Democrat Mark Clayton’s last presidential vote went to Constitution Party candidate criticized for hateful views

Mark Clayton, the Democratic Party’s unconventional, disavowed candidate for the U.S. Senate, didn’t push the button for party nominee Barack Obama in the 2008 presidential election. He said he voted for Constitution Party candidate Chuck Baldwin, a personal friend from his days in Pensacola, Fla.

“I used to go to his church,” Clayton said at a news conference last week. “If you have a friend that’s running for president and you like them and you agree with a lot of the things that he says … I did that as a supportive friend.”

The Southern Poverty Law Center has tagged Baldwin, a conservative Christian minister and radio host, as a promoter of hateful views. The center also has labeled Public Advocate of the United States, an organization Clayton plays a role in, as an anti-gay hate group, which was one reason for the Tennessee Democratic Party’s decision to disavow him as its Senate nominee.

“Besides leading a new congregation in Kalispell (Montana) that includes well-known white supremacists Randy Weaver and April Gaede, Baldwin hosts a daily one-hour radio program, ‘Chuck Baldwin Live,’ ” the center says on its web site.

“He also is a prolific writer, penning regular columns that are archived on his website and at VDARE.com, a racist website known for bashing immigrants. He has condemned Islam as a ‘bloody, murderous religion’ and referred to Martin Luther King Jr. as an apostate. He sympathizes with Joseph Stack, the tax protester who flew a plane into an IRS office building in 2010, killing himself and an IRS employee.”

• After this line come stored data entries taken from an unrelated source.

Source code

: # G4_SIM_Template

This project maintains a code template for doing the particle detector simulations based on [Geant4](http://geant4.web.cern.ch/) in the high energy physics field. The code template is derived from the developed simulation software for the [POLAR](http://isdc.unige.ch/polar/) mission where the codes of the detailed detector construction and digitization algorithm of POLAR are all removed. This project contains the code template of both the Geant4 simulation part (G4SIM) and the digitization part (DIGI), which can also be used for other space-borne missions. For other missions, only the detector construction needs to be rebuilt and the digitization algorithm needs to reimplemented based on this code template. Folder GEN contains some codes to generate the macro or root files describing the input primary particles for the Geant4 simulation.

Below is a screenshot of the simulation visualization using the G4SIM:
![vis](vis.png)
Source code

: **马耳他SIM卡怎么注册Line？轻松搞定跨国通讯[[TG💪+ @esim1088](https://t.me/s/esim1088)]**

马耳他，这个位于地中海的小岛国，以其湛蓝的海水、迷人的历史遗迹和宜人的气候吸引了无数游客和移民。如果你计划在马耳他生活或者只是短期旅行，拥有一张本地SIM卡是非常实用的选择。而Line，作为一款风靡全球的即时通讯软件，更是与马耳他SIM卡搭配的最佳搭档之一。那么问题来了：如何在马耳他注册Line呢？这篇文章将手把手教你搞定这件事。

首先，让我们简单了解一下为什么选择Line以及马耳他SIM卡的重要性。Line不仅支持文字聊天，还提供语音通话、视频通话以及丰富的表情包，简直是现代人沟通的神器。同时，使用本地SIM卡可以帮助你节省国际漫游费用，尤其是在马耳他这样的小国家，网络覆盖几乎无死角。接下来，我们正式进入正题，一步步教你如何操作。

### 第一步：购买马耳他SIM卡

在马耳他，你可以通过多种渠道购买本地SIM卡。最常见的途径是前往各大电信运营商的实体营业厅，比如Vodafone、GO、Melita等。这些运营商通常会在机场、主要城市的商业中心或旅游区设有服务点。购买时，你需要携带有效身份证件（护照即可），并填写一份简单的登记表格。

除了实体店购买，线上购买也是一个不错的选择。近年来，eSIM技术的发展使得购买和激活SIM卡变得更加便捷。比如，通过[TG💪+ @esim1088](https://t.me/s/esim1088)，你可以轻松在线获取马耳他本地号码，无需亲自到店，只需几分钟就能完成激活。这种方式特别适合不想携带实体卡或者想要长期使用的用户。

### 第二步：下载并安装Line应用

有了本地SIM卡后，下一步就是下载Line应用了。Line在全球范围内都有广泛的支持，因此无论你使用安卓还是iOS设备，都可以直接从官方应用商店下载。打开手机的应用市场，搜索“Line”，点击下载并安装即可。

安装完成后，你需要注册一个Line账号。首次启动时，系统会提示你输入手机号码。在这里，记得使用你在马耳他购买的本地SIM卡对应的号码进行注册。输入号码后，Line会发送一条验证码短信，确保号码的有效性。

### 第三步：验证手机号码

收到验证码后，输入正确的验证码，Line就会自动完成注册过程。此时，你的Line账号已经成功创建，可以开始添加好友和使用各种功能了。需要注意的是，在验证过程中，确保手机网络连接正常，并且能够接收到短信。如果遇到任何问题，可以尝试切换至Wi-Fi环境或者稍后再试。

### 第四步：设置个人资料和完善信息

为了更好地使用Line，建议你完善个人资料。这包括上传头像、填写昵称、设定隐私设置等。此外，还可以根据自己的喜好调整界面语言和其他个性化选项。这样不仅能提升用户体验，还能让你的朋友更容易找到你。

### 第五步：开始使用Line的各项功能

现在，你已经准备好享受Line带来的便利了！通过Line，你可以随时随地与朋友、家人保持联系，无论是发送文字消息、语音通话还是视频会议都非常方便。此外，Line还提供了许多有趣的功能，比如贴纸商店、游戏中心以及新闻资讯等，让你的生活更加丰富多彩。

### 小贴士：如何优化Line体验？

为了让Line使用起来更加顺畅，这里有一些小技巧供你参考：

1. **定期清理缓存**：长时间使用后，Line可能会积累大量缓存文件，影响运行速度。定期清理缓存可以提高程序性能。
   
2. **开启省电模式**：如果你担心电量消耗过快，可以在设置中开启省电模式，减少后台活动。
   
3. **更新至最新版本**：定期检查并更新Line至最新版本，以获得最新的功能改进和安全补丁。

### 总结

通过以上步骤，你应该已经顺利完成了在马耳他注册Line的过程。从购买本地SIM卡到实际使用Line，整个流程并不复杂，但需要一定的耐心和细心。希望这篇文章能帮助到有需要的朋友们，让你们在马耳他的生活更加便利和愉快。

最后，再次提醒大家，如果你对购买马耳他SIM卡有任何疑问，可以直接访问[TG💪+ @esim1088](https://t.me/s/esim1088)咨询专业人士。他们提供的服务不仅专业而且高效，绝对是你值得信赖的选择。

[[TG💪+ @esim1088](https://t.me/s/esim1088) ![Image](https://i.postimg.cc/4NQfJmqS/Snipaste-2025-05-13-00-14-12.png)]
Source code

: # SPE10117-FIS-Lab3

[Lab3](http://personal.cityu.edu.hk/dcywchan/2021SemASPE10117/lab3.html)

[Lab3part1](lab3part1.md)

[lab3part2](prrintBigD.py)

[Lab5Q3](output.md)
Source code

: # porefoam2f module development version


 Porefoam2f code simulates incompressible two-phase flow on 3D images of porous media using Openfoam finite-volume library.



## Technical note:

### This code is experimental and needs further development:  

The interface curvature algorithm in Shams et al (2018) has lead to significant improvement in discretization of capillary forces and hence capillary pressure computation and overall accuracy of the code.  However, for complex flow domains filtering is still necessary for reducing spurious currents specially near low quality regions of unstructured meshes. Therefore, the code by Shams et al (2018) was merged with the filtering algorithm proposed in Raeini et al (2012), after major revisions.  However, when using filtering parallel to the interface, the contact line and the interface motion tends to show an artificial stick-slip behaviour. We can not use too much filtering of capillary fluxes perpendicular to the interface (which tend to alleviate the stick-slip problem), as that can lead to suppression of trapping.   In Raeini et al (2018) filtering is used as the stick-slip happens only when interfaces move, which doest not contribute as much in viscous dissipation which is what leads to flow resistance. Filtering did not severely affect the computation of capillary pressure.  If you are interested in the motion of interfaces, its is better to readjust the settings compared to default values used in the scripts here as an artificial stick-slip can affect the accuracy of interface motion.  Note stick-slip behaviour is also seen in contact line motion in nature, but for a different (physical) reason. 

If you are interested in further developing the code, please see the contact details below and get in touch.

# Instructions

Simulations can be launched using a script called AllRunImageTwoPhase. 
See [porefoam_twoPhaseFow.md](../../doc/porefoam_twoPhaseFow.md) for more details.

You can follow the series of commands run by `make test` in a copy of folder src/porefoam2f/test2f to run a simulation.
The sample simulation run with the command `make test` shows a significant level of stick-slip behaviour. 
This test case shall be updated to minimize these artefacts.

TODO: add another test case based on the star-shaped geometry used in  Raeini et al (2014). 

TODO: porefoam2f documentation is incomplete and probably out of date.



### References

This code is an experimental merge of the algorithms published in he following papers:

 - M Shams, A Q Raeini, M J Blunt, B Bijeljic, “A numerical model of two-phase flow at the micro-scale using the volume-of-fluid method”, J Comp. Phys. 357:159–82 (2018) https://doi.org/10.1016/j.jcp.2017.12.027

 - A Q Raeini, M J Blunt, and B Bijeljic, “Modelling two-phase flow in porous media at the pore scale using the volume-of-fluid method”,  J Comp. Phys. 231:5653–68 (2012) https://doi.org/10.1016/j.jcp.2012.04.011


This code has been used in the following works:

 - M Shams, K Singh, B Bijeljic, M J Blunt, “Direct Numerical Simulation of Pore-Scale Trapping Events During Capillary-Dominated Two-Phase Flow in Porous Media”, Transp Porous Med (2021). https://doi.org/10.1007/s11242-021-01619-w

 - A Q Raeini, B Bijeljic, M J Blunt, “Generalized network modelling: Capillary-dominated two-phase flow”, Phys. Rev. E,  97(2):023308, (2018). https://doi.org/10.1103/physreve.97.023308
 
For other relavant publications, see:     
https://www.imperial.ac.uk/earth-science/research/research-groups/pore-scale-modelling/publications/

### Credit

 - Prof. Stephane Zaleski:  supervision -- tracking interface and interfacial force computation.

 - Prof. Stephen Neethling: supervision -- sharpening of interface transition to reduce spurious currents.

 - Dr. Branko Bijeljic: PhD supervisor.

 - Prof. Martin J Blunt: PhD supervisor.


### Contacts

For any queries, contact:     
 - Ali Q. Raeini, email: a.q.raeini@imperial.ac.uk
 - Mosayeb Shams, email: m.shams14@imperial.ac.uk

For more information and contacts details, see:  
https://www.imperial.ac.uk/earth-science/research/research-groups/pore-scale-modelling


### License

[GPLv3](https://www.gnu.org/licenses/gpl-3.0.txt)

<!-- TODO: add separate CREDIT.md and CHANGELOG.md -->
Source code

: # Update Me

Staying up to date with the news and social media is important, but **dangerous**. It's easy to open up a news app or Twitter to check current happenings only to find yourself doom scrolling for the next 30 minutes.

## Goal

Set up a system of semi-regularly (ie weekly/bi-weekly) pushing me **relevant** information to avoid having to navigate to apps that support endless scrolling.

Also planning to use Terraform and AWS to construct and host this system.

The Wall Street Journal’s web site reported in 2008 that Baldwin, a former Moral Majority official, “advocates a limited federal government, a hard-line position on immigration and an end to America’s role in the international organizations that comprise a ‘new world order.’ ” U.S. Rep. Ron Paul of Texas, a candidate for the Republican presidential nomination in 2008 and 2012, endorsed Baldwin in 2008.

Clayton, who has expressed appreciation for some of Paul’s views, wrote of a “new world order” on his 2008 campaign website. (He now has a new site.) But while stopping short of supporting amnesty for illegal immigrants during an interview last week, he expressed sympathy for their plight, saying they deserve full civil rights.

“We don’t want to create new pain and suffering,” Clayton said. “If millions of people are here illegally, if that’s wrong, it’s not their fault. It’s a policy issue, a border issue.”

He also said he was concerned about the disproportionate number of African-American men in prison.

Clayton said he “might have different views” than Baldwin, whose church he attended for a year when he was in college in Pensacola.

“I just think of him as a man of conscience who promotes the Gospel boldly and without compromise,” Clayton said. “You have to expect that from a pastor. It’s a pastor’s job to preach against sin.”

Clayton has criticized the Southern Poverty Law Center, saying it uses its list of hate groups as a fund-raising tactic.